Previously published in Examiner
Part one of a new series on reasons against capital punishment
Capital Punishment is always a difficult topic to write about because it is so controversial. The United States for example, has capital punishment while Canada does not. Capital punishment can be argued on an ethical, legal, religious, biological, or mental health standpoint.
There are pros and cons for each side of the controversy. As a Canadian and Montreal resident, this examiner agrees with Canadian abolishment of capital punishment. The Canadian law reserves, hanging, which is the form of capital punishment used, to police murders; and people who deal criminals everyday and are always in the line of fire.

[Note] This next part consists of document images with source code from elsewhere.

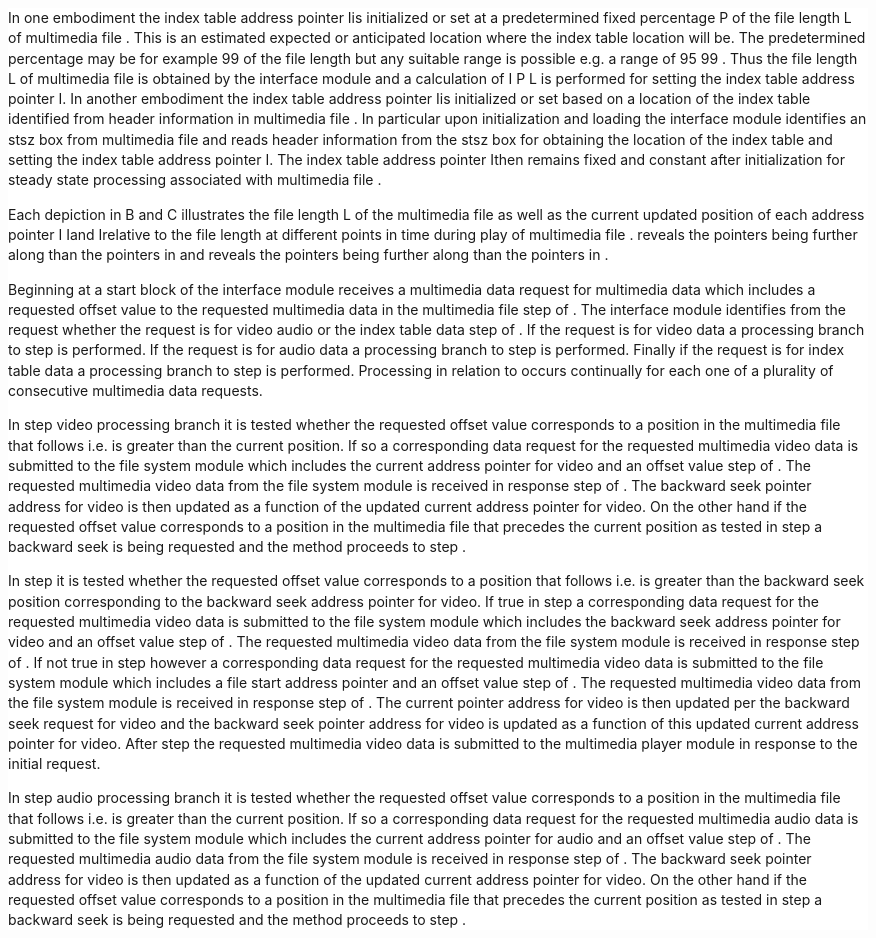 In one embodiment the index table address pointer Iis initialized or set at a predetermined fixed percentage P of the file length L of multimedia file . This is an estimated expected or anticipated location where the index table location will be. The predetermined percentage may be for example 99 of the file length but any suitable range is possible e.g. a range of 95 99 . Thus the file length L of multimedia file is obtained by the interface module and a calculation of I P L is performed for setting the index table address pointer I. In another embodiment the index table address pointer Iis initialized or set based on a location of the index table identified from header information in multimedia file . In particular upon initialization and loading the interface module identifies an stsz box from multimedia file and reads header information from the stsz box for obtaining the location of the index table and setting the index table address pointer I. The index table address pointer Ithen remains fixed and constant after initialization for steady state processing associated with multimedia file .

Each depiction in B and C illustrates the file length L of the multimedia file as well as the current updated position of each address pointer I Iand Irelative to the file length at different points in time during play of multimedia file . reveals the pointers being further along than the pointers in and reveals the pointers being further along than the pointers in .

Beginning at a start block of the interface module receives a multimedia data request for multimedia data which includes a requested offset value to the requested multimedia data in the multimedia file step of . The interface module identifies from the request whether the request is for video audio or the index table data step of . If the request is for video data a processing branch to step is performed. If the request is for audio data a processing branch to step is performed. Finally if the request is for index table data a processing branch to step is performed. Processing in relation to occurs continually for each one of a plurality of consecutive multimedia data requests.

In step video processing branch it is tested whether the requested offset value corresponds to a position in the multimedia file that follows i.e. is greater than the current position. If so a corresponding data request for the requested multimedia video data is submitted to the file system module which includes the current address pointer for video and an offset value step of . The requested multimedia video data from the file system module is received in response step of . The backward seek pointer address for video is then updated as a function of the updated current address pointer for video. On the other hand if the requested offset value corresponds to a position in the multimedia file that precedes the current position as tested in step a backward seek is being requested and the method proceeds to step .

In step it is tested whether the requested offset value corresponds to a position that follows i.e. is greater than the backward seek position corresponding to the backward seek address pointer for video. If true in step a corresponding data request for the requested multimedia video data is submitted to the file system module which includes the backward seek address pointer for video and an offset value step of . The requested multimedia video data from the file system module is received in response step of . If not true in step however a corresponding data request for the requested multimedia video data is submitted to the file system module which includes a file start address pointer and an offset value step of . The requested multimedia video data from the file system module is received in response step of . The current pointer address for video is then updated per the backward seek request for video and the backward seek pointer address for video is updated as a function of this updated current address pointer for video. After step the requested multimedia video data is submitted to the multimedia player module in response to the initial request.

In step audio processing branch it is tested whether the requested offset value corresponds to a position in the multimedia file that follows i.e. is greater than the current position. If so a corresponding data request for the requested multimedia audio data is submitted to the file system module which includes the current address pointer for audio and an offset value step of . The requested multimedia audio data from the file system module is received in response step of . The backward seek pointer address for video is then updated as a function of the updated current address pointer for video. On the other hand if the requested offset value corresponds to a position in the multimedia file that precedes the current position as tested in step a backward seek is being requested and the method proceeds to step .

Capital punishment means the end of one’s life and that is scary on many levels. From a biological perspective
Religious/legal point of view
Often time the bible is quoted as a reference for capital punishment where passages such as “an eye for an eye and a tooth for a tooth” are quoted. Yes, this passage was Hebrew law during the Old Testament times and actually was derived from Hammurabi’s code. It was replaced with the spiritual teachings of Jesus.
Yet, if we go back further to the book of Genesis we find that Cain killed Able; but God did not take his life, he punished him by banishing him.
The 10 commandments also say, “thou shalt not kill,” so that means thou shalt not kill unless you are a government who makes that decision.
Examiner note: This is a double standard. This examiner maintains that only God has the right to take a life.
In the New Testament the Jews did not make their own rules though they did for Jewish matters. The Sanhedrin was the Jewish religious and governing body; however they were under Roman rule and had to abide by Roman law when it came to matters of the empire.
The New Testament is a testament to love not killing. Jesus preached, ” turn the other cheek”, which was very different from the Babylonian concept of an eye for an eye and tooth for a tooth. From a legal perspective this dichotomy must have been confusing; but, from a religious and mental health perspective it must have been even more daunting.